Home > Rapture of the Deep(17)

Rapture of the Deep(17)
Author: L.A. Meyer

I start to panic.

Oh God, am I to drown in sight of my friends? Is this the end of me, finally? The sunlight and sweet air are right up there, but I can't ... I can't ... get loose from the thing. My lungs cry out for some of that sweet air and my fingers seek the drawstring of my shirt so that I might loosen it and slip it off and let the fiend have it, but I can't, it's tied too tight, I can't, I can't ... I'm gonna drown ... I'm gonna drown right here...

The serpent gives another constriction while drawing back even further into its hole, draggin' me with it. Playin' my last desperate card, I reach up my sleeve and pull out me shiv and stab it at the snake's face, but it doesn't let go. No, it doesn't, and I do it again. But still it won't let go. No, it won't. Now I start sawing through its neck right behind its head, but it still won't let go. Then I feel my knife cut through till it hits the bone and grinds against it and then it's through, and finally ... finally I am released.

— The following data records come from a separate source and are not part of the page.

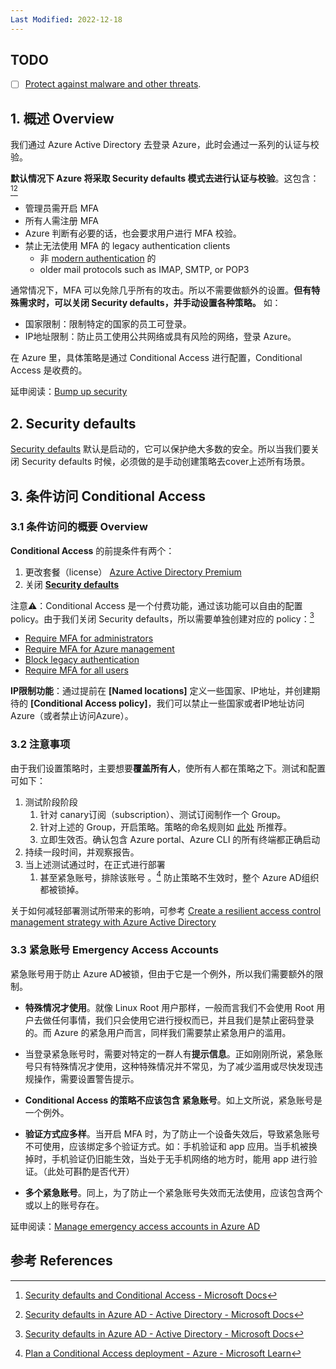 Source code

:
 ```yaml
---
Last Modified: 2022-12-18
---
```






## TODO

- [ ] [Protect against malware and other threats](https://learn.microsoft.com/en-us/microsoft-365/business-premium/m365bp-increase-protection?view=o365-worldwide).



## 1. 概述 Overview

我们通过 Azure Active Directory 去登录 Azure，此时会通过一系列的认证与校验。

**默认情况下 Azure 将采取 Security defaults 模式去进行认证与校验**。这包含：[^1][^2]

- 管理员需开启 MFA
- 所有人需注册 MFA
- Azure 判断有必要的话，也会要求用户进行 MFA 校验。
- 禁止无法使用 MFA 的 legacy authentication clients
  - 非 [modern authentication](https://docs.microsoft.com/en-us/microsoft-365/enterprise/hybrid-modern-auth-overview?view=o365-worldwide#what-is-modern-authentication) 的
  - older mail protocols such as IMAP, SMTP, or POP3

通常情况下，MFA 可以免除几乎所有的攻击。所以不需要做额外的设置。**但有特殊需求时，可以关闭 Security defaults，并手动设置各种策略。** 如：

- 国家限制：限制特定的国家的员工可登录。
- IP地址限制：防止员工使用公共网络或具有风险的网络，登录 Azure。

在 Azure 里，具体策略是通过 Conditional Access 进行配置，Conditional Access 是收费的。

延申阅读：[Bump up security](https://learn.microsoft.com/en-us/microsoft-365/business-premium/m365bp-security-overview?view=o365-worldwide)



## 2. Security defaults

[Security defaults](https://docs.microsoft.com/en-us/azure/active-directory/fundamentals/concept-fundamentals-security-defaults) 默认是启动的，它可以保护绝大多数的安全。所以当我们要关闭 Security defaults 时候，必须做的是手动创建策略去cover上述所有场景。





## 3. 条件访问 Conditional Access

### 3.1 条件访问的概要 Overview

**Conditional Access** 的前提条件有两个：

1. 更改套餐（license） [Azure Active Directory Premium](https://azure.microsoft.com/en-us/pricing/details/active-directory/)
2. 关闭 **[Security defaults](https://docs.microsoft.com/en-us/microsoft-365/business-premium/m365bp-conditional-access?view=o365-worldwide#security-defaults)** 

注意⚠️：Conditional Access 是一个付费功能，通过该功能可以自由的配置 policy。由于我们关闭 Security defaults，所以需要单独创建对应的 policy：[^3]

- [Require MFA for administrators](https://docs.microsoft.com/en-us/azure/active-directory/conditional-access/howto-conditional-access-policy-admin-mfa)
- [Require MFA for Azure management](https://docs.microsoft.com/en-us/azure/active-directory/conditional-access/howto-conditional-access-policy-azure-management)
- [Block legacy authentication](https://docs.microsoft.com/en-us/azure/active-directory/conditional-access/howto-conditional-access-policy-block-legacy)
- [Require MFA for all users](https://docs.microsoft.com/en-us/azure/active-directory/conditional-access/howto-conditional-access-policy-all-users-mfa)

**IP限制功能**：通过提前在 **[Named locations]** 定义一些国家、IP地址，并创建期待的 **[Conditional Access policy]**，我们可以禁止一些国家或者IP地址访问Azure（或者禁止访问Azure）。



### 3.2 注意事项

由于我们设置策略时，主要想要**覆盖所有人**，使所有人都在策略之下。测试和配置可如下：

1. 测试阶段阶段
   1. 针对 canary订阅（subscription）、测试订阅制作一个 Group。
   2. 针对上述的 Group，开启策略。策略的命名规则如 [此处](https://learn.microsoft.com/en-us/azure/active-directory/conditional-access/plan-conditional-access#set-naming-standards-for-your-policies) 所推荐。
   3. 立即生效否。确认包含 Azure portal、Azure CLI 的所有终端都正确启动
2. 持续一段时间，并观察报告。
3. 当上述测试通过时，在正式进行部署
   1. 甚至紧急账号，排除该账号 。[^4] 防止策略不生效时，整个 Azure AD组织 都被锁掉。

关于如何减轻部署测试所带来的影响，可参考 [Create a resilient access control management strategy with Azure Active Directory](https://learn.microsoft.com/en-us/azure/active-directory/authentication/concept-resilient-controls#administrator-lockout-contingency)



### 3.3 紧急账号 Emergency Access Accounts

紧急账号用于防止 Azure AD被锁，但由于它是一个例外，所以我们需要额外的限制。

- **特殊情况才使用**。就像 Linux Root 用户那样，一般而言我们不会使用 Root 用户去做任何事情，我们只会使用它进行授权而已，并且我们是禁止密码登录的。而 Azure 的紧急用户而言，同样我们需要禁止紧急用户的滥用。

- 当登录紧急账号时，需要对特定的一群人有**提示信息**。正如刚刚所说，紧急账号只有特殊情况才使用，这种特殊情况并不常见，为了减少滥用或尽快发现违规操作，需要设置警告提示。
- **Conditional Access 的策略不应该包含 紧急账号**。如上文所说，紧急账号是一个例外。
- **验证方式应多样**。当开启 MFA 时，为了防止一个设备失效后，导致紧急账号不可使用，应该绑定多个验证方式。如：手机验证和 app 应用。当手机被换掉时，手机验证仍旧能生效，当处于无手机网络的地方时，能用 app 进行验证。（此处可斟酌是否代开）
- **多个紧急账号**。同上，为了防止一个紧急账号失效而无法使用，应该包含两个或以上的账号存在。

延申阅读：[Manage emergency access accounts in Azure AD](https://learn.microsoft.com/en-us/azure/active-directory/roles/security-emergency-access)



## 参考 References

[^1]: [Security defaults and Conditional Access - Microsoft Docs](https://docs.microsoft.com/en-us/microsoft-365/business-premium/m365bp-conditional-access?view=o365-worldwide)
[^2]: [Security defaults in Azure AD - Active Directory - Microsoft Docs](https://docs.microsoft.com/en-us/azure/active-directory/fundamentals/concept-fundamentals-security-defaults)
[^3]: [Security defaults in Azure AD - Active Directory - Microsoft Docs](https://docs.microsoft.com/en-us/azure/active-directory/fundamentals/concept-fundamentals-security-defaults#conditional-access)
[^4]: [Plan a Conditional Access deployment - Azure - Microsoft Learn](https://learn.microsoft.com/en-us/azure/active-directory/conditional-access/plan-conditional-access) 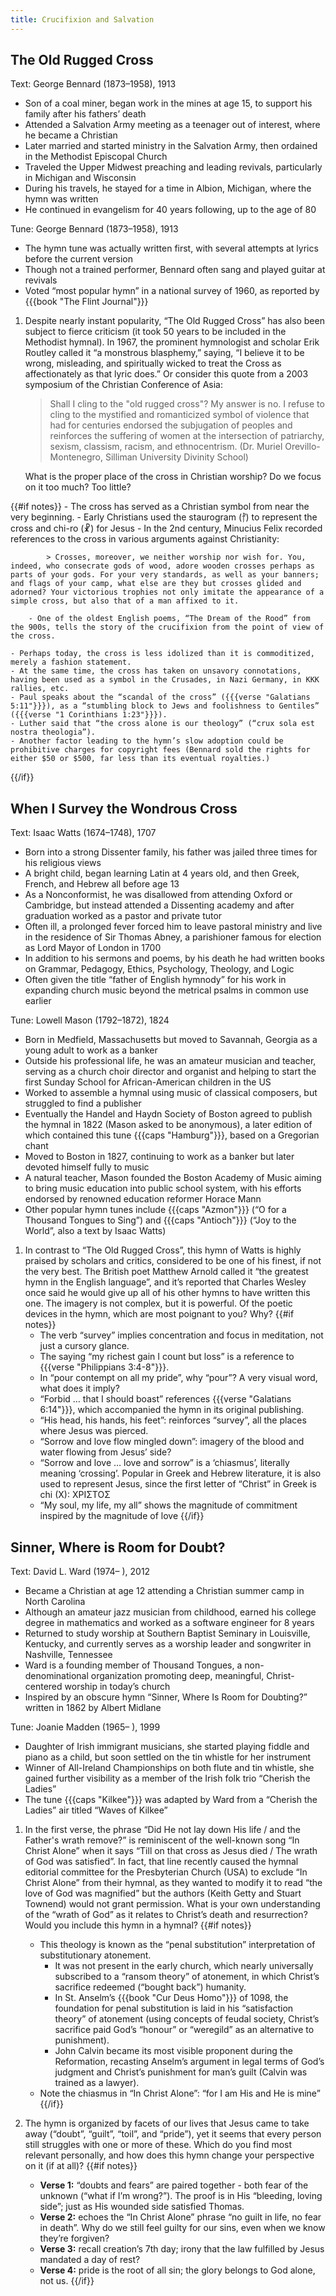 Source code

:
 ```yaml
---
title: Crucifixion and Salvation
---
```

## The Old Rugged Cross

Text: George Bennard (1873–1958), 1913
 - Son of a coal miner, began work in the mines at age 15, to support his family after his fathers’ death
 - Attended a Salvation Army meeting as a teenager out of interest, where he became a Christian
 - Later married and started ministry in the Salvation Army, then ordained in the Methodist Episcopal Church
 - Traveled the Upper Midwest preaching and leading revivals, particularly in Michigan and Wisconsin
 - During his travels, he stayed for a time in Albion, Michigan, where the hymn was written
 - He continued in evangelism for 40 years following, up to the age of 80

Tune: George Bennard (1873–1958), 1913
 - The hymn tune was actually written first, with several attempts at lyrics before the current version
 - Though not a trained performer, Bennard often sang and played guitar at revivals
 - Voted “most popular hymn” in a national survey of 1960, as reported by {{{book "The Flint Journal"}}}

1. Despite nearly instant popularity, “The Old Rugged Cross” has also been subject to fierce criticism (it took 50 years to be included in the Methodist hymnal). In 1967, the prominent hymnologist and scholar Erik Routley called it “a monstrous blasphemy,” saying, “I believe it to be wrong, misleading, and spiritually wicked to treat the Cross as affectionately as that lyric does.” Or consider this quote from a 2003 symposium of the Christian Conference of Asia:

	> Shall I cling to the "old rugged cross"? My answer is no. I refuse to cling to the mystified and romanticized symbol of violence that had for centuries endorsed the subjugation of peoples and reinforces the suffering of women at the intersection of patriarchy, sexism, classism, racism, and ethnocentrism.
	(Dr. Muriel Orevillo-Montenegro, Silliman University Divinity School)

	What is the proper place of the cross in Christian worship? Do we focus on it too much? Too little?

{{#if notes}}
	- The cross has served as a Christian symbol from near the very beginning.
		- Early Christians used the staurogram (⳨) to represent the cross and chi-ro (☧) for Jesus
		- In the 2nd century, Minucius Felix recorded references to the cross in various arguments against Christianity:

			> Crosses, moreover, we neither worship nor wish for. You, indeed, who consecrate gods of wood, adore wooden crosses perhaps as parts of your gods. For your very standards, as well as your banners; and flags of your camp, what else are they but crosses glided and adorned? Your victorious trophies not only imitate the appearance of a simple cross, but also that of a man affixed to it.

		- One of the oldest English poems, “The Dream of the Rood” from the 900s, tells the story of the crucifixion from the point of view of the cross.

	- Perhaps today, the cross is less idolized than it is commoditized, merely a fashion statement.
	- At the same time, the cross has taken on unsavory connotations, having been used as a symbol in the Crusades, in Nazi Germany, in KKK rallies, etc.
	- Paul speaks about the “scandal of the cross” ({{{verse "Galatians 5:11"}}}), as a “stumbling block to Jews and foolishness to Gentiles” ({{{verse "1 Corinthians 1:23"}}}).
	- Luther said that “the cross alone is our theology” (“crux sola est nostra theologia”).
	- Another factor leading to the hymn’s slow adoption could be prohibitive charges for copyright fees (Bennard sold the rights for either $50 or $500, far less than its eventual royalties.)
{{/if}}

## When I Survey the Wondrous Cross

Text: Isaac Watts (1674–1748), 1707
 - Born into a strong Dissenter family, his father was jailed three times for his religious views
 - A bright child, began learning Latin at 4 years old, and then Greek, French, and Hebrew all before age 13
 - As a Nonconformist, he was disallowed from attending Oxford or Cambridge, but instead attended a Dissenting academy and after graduation worked as a pastor and private tutor
 - Often ill, a prolonged fever forced him to leave pastoral ministry and live in the residence of Sir Thomas Abney, a parishioner famous for election as Lord Mayor of London in 1700
 - In addition to his sermons and poems, by his death he had written books on Grammar, Pedagogy, Ethics, Psychology, Theology, and Logic
 - Often given the title “father of English hymnody” for his work in expanding church music beyond the metrical psalms in common use earlier

Tune: Lowell Mason (1792–1872), 1824
 - Born in Medfield, Massachusetts but moved to Savannah, Georgia as a young adult to work as a banker
 - Outside his professional life, he was an amateur musician and teacher, serving as a church choir director and organist and helping to start the first Sunday School for African-American children in the US
 - Worked to assemble a hymnal using music of classical composers, but struggled to find a publisher
 - Eventually the Handel and Haydn Society of Boston agreed to publish the hymnal in 1822 (Mason asked to be anonymous), a later edition of which contained this tune {{{caps "Hamburg"}}}, based on a Gregorian chant
 - Moved to Boston in 1827, continuing to work as a banker but later devoted himself fully to music
 - A natural teacher, Mason founded the Boston Academy of Music aiming to bring music education into public school system, with his efforts endorsed by renowned education reformer Horace Mann
 - Other popular hymn tunes include {{{caps "Azmon"}}} (“O for a Thousand Tongues to Sing”) and {{{caps "Antioch"}}} (“Joy to the World”, also a text by Isaac Watts)

1. In contrast to “The Old Rugged Cross”, this hymn of Watts is highly praised by scholars and critics, considered to be one of his finest, if not the very best. The British poet Matthew Arnold called it “the greatest hymn in the English language”, and it’s reported that Charles Wesley once said he would give up all of his other hymns to have written this one. The imagery is not complex, but it is powerful. Of the poetic devices in the hymn, which are most poignant to you? Why?
{{#if notes}}
	- The verb “survey” implies concentration and focus in meditation, not just a cursory glance.
	- The saying “my richest gain I count but loss” is a reference to {{{verse "Philippians 3:4-8"}}}.
	- In “pour contempt on all my pride”, why “pour”? A very visual word, what does it imply?
	- “Forbid … that I should boast” references {{{verse "Galatians 6:14"}}}, which accompanied the hymn in its original publishing.
	- “His head, his hands, his feet”: reinforces “survey”, all the places where Jesus was pierced.
	- “Sorrow and love flow mingled down”: imagery of the blood and water flowing from Jesus’ side?
	- “Sorrow and love … love and sorrow” is a ‘chiasmus’, literally meaning ‘crossing’. Popular in Greek and Hebrew literature, it is also used to represent Jesus, since the first letter of “Christ” in Greek is chi (X): ΧΡΙΣΤΟΣ
	- “My soul, my life, my all” shows the magnitude of commitment inspired by the magnitude of love
{{/if}}

## Sinner, Where is Room for Doubt?

Text: David L. Ward (1974– ), 2012
 - Became a Christian at age 12 attending a Christian summer camp in North Carolina
 - Although an amateur jazz musician from childhood, earned his college degree in mathematics and worked as a software engineer for 8 years
 - Returned to study worship at Southern Baptist Seminary in Louisville, Kentucky, and currently serves as a worship leader and songwriter in Nashville, Tennessee
 - Ward is a founding member of Thousand Tongues, a non-denominational organization promoting deep, meaningful, Christ-centered worship in today’s church
 - Inspired by an obscure hymn “Sinner, Where Is Room for Doubting?” written in 1862 by Albert Midlane

Tune: Joanie Madden (1965– ), 1999
 - Daughter of Irish immigrant musicians, she started playing fiddle and piano as a child, but soon settled on the tin whistle for her instrument
 - Winner of All-Ireland Championships on both flute and tin whistle, she gained further visibility as a member of the Irish folk trio “Cherish the Ladies”
 - The tune {{{caps "Kilkee"}}} was adapted by Ward from a “Cherish the Ladies” air titled “Waves of Kilkee”

1. In the first verse, the phrase “Did He not lay down His life / and the Father's wrath remove?” is reminiscent of the well-known song “In Christ Alone” when it says “Till on that cross as Jesus died / The wrath of God was satisfied”. In fact, that line recently caused the hymnal editorial committee for the Presbyterian Church (USA) to exclude “In Christ Alone” from their hymnal, as they wanted to modify it to read “the love of God was magnified” but the authors (Keith Getty and Stuart Townend) would not grant permission. What is your own understanding of the “wrath of God” as it relates to Christ’s death and resurrection? Would you include this hymn in a hymnal?
{{#if notes}}
	- This theology is known as the “penal substitution” interpretation of substitutionary atonement.
		- It was not present in the early church, which nearly universally subscribed to a “ransom theory” of atonement, in which Christ’s sacrifice redeemed (“bought back”) humanity.
		- In St. Anselm’s {{{book "Cur Deus Homo"}}} of 1098, the foundation for penal substitution is laid in his “satisfaction theory” of atonement (using concepts of feudal society, Christ’s sacrifice paid God’s “honour” or “weregild” as an alternative to punishment).
		- John Calvin became its most visible proponent during the Reformation, recasting Anselm’s argument in legal terms of God’s judgment and Christ’s punishment for man’s guilt (Calvin was trained as a lawyer).
	- Note the chiasmus in “In Christ Alone”: “for I am His and He is mine”
{{/if}}

1. The hymn is organized by facets of our lives that Jesus came to take away (“doubt”, “guilt”, “toil”, and “pride”), yet it seems that every person still struggles with one or more of these. Which do you find most relevant personally, and how does this hymn change your perspective on it (if at all)?
{{#if notes}}
	- **Verse 1:** “doubts and fears” are paired together - both fear of the unknown (“what if I’m wrong?”). The proof is in His “bleeding, loving side”; just as His wounded side satisfied Thomas.
	- **Verse 2:** echoes the “In Christ Alone” phrase “no guilt in life, no fear in death”. Why do we still feel guilty for our sins, even when we know they’re forgiven?
	- **Verse 3:** recall creation’s 7th day; irony that the law fulfilled by Jesus mandated a day of rest?
	- **Verse 4:** pride is the root of all sin; the glory belongs to God alone, not us.
{{/if}}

I push off the wall of coral with my feet and lunge toward the surface and I wanna suck in a breath so bad. But wait, no not yet, one more second, 'cause if I suck in the water I'll be dead. Just two more feet and ... Now!

I burst through the surface and suck in a great lungful of the blessed air. Oh Lord, how good is your blessed clean air and more valuable than any gold. I lean gasping against the side of the raft, my chest heaving.

My distress below did not go unnoticed. Both Joannie and Davy now stand on the raft with Dr. Sebastian, all looking very concerned.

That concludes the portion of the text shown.